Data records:
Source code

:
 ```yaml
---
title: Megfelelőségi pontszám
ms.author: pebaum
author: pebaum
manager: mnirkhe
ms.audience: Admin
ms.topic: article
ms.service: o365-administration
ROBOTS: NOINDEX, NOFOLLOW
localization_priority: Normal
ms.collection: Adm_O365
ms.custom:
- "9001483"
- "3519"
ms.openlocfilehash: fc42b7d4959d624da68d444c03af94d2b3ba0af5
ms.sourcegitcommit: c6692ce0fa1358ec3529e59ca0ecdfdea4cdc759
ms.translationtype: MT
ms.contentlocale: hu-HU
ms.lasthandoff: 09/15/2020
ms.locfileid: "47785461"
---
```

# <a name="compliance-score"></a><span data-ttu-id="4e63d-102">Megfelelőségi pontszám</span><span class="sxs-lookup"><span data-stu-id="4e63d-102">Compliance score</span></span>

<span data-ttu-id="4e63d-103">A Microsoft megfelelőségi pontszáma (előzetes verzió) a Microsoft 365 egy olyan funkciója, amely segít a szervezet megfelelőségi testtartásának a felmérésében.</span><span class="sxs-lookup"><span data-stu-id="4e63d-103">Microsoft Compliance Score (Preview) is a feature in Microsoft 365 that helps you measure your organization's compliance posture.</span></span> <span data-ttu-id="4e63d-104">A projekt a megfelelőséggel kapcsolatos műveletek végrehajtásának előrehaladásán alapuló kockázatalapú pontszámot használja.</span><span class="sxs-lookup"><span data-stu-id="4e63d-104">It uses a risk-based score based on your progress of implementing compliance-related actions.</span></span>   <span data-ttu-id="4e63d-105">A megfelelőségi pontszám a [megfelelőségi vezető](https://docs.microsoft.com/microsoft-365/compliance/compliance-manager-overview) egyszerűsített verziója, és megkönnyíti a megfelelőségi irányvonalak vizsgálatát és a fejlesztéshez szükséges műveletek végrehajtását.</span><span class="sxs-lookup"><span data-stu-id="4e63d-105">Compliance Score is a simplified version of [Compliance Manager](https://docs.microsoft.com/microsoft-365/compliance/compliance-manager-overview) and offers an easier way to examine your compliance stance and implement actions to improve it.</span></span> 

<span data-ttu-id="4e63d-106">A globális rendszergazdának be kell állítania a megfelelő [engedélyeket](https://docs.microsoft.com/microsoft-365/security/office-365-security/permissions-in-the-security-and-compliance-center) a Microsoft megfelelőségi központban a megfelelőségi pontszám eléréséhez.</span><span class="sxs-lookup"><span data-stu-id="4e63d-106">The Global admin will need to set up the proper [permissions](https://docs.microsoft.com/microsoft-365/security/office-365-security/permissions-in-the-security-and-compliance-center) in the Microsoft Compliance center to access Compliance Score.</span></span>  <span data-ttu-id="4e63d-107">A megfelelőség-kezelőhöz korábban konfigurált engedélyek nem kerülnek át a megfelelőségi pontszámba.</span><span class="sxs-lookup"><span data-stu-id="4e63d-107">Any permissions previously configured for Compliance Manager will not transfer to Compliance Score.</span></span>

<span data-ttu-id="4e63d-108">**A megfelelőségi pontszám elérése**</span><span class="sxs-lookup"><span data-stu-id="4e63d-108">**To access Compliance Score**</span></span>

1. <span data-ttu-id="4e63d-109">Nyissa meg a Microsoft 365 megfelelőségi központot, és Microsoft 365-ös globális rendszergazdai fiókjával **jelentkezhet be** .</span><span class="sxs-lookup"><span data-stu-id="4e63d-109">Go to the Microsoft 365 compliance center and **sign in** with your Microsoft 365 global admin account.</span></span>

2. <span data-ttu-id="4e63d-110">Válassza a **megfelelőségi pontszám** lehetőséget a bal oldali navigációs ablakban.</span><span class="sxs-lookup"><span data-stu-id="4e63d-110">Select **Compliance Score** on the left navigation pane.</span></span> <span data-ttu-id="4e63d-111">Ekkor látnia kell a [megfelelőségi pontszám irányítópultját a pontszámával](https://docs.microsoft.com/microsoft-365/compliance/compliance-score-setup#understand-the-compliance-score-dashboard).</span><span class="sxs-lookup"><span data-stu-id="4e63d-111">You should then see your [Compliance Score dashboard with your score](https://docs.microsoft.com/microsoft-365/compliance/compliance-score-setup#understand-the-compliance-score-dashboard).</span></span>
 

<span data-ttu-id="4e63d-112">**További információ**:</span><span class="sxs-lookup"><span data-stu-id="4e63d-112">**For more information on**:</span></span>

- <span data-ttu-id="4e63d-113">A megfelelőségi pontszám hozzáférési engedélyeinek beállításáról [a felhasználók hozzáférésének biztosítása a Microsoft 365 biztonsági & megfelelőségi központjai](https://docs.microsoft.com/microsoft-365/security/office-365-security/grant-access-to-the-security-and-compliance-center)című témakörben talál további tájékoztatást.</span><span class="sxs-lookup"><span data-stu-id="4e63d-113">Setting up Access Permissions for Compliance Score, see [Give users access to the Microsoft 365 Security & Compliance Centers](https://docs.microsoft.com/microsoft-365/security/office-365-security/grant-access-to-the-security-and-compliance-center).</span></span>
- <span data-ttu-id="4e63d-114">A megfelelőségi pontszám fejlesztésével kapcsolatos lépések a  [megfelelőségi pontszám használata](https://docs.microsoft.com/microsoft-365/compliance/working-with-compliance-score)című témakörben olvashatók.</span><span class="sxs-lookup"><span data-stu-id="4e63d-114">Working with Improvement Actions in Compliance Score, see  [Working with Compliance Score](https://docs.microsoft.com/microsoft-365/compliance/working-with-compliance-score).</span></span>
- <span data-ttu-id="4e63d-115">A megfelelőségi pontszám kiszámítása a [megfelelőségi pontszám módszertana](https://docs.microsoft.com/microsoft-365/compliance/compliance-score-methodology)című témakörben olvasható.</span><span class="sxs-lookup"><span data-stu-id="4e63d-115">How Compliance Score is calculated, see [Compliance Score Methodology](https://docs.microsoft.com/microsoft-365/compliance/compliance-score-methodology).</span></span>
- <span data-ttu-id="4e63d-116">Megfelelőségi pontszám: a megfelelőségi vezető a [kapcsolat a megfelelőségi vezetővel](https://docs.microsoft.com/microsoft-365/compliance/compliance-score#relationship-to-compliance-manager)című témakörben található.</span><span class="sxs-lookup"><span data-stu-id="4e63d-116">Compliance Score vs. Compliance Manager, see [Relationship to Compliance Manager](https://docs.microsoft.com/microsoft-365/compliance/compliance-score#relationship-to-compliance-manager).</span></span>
...
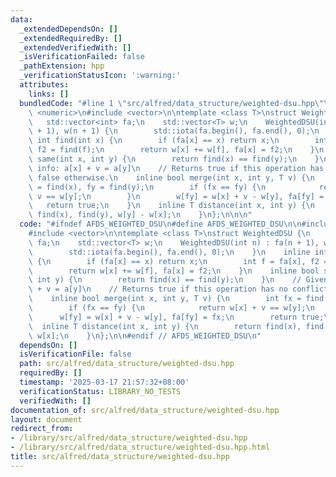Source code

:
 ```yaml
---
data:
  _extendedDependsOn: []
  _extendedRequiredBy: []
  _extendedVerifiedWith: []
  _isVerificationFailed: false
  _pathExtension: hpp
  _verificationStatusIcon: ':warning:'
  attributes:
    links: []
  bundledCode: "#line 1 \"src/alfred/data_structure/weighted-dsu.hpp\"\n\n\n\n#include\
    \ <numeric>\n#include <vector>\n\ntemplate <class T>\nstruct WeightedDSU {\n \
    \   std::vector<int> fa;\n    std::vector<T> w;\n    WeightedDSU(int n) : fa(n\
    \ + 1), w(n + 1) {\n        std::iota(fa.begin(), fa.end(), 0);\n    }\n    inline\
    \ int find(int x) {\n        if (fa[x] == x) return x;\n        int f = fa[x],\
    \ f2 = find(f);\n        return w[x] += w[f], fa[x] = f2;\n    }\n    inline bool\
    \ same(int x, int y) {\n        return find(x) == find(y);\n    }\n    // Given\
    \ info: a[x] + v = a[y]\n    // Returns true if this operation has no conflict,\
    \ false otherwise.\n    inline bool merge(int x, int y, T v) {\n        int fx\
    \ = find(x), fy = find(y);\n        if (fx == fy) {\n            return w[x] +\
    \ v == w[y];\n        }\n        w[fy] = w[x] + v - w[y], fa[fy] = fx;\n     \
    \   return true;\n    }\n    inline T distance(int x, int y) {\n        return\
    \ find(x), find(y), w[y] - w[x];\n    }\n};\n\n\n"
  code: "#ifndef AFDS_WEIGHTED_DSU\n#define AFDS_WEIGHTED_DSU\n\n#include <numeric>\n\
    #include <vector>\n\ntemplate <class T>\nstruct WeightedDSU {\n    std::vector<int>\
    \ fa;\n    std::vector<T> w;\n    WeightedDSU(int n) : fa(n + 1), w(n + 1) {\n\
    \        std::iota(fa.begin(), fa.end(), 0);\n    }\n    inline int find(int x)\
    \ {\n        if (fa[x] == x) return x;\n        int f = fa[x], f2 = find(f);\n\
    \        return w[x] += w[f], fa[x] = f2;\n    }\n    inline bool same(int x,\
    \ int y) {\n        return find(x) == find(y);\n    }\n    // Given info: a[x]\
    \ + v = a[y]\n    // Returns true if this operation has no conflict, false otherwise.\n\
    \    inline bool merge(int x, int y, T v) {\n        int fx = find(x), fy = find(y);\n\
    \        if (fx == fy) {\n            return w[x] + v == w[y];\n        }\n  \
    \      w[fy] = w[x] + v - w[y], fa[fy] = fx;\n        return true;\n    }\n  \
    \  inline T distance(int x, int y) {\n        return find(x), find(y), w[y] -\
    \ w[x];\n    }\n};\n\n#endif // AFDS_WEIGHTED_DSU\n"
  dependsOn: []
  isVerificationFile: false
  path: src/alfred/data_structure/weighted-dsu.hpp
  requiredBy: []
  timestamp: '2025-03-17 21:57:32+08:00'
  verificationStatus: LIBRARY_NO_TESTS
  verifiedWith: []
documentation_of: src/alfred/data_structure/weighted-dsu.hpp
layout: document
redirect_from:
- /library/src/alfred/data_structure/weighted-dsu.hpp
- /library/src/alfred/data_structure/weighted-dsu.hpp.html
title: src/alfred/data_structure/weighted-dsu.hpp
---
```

● **WHAT THIS TASK INVOLVES**
The required answer is each line of the entries containing the string "distance".

● **RESULT OF THE EXERCISE**
    \   return true;\n    }\n    inline T distance(int x, int y) {\n        return\
    \  inline T distance(int x, int y) {\n        return find(x), find(y), w[y] -\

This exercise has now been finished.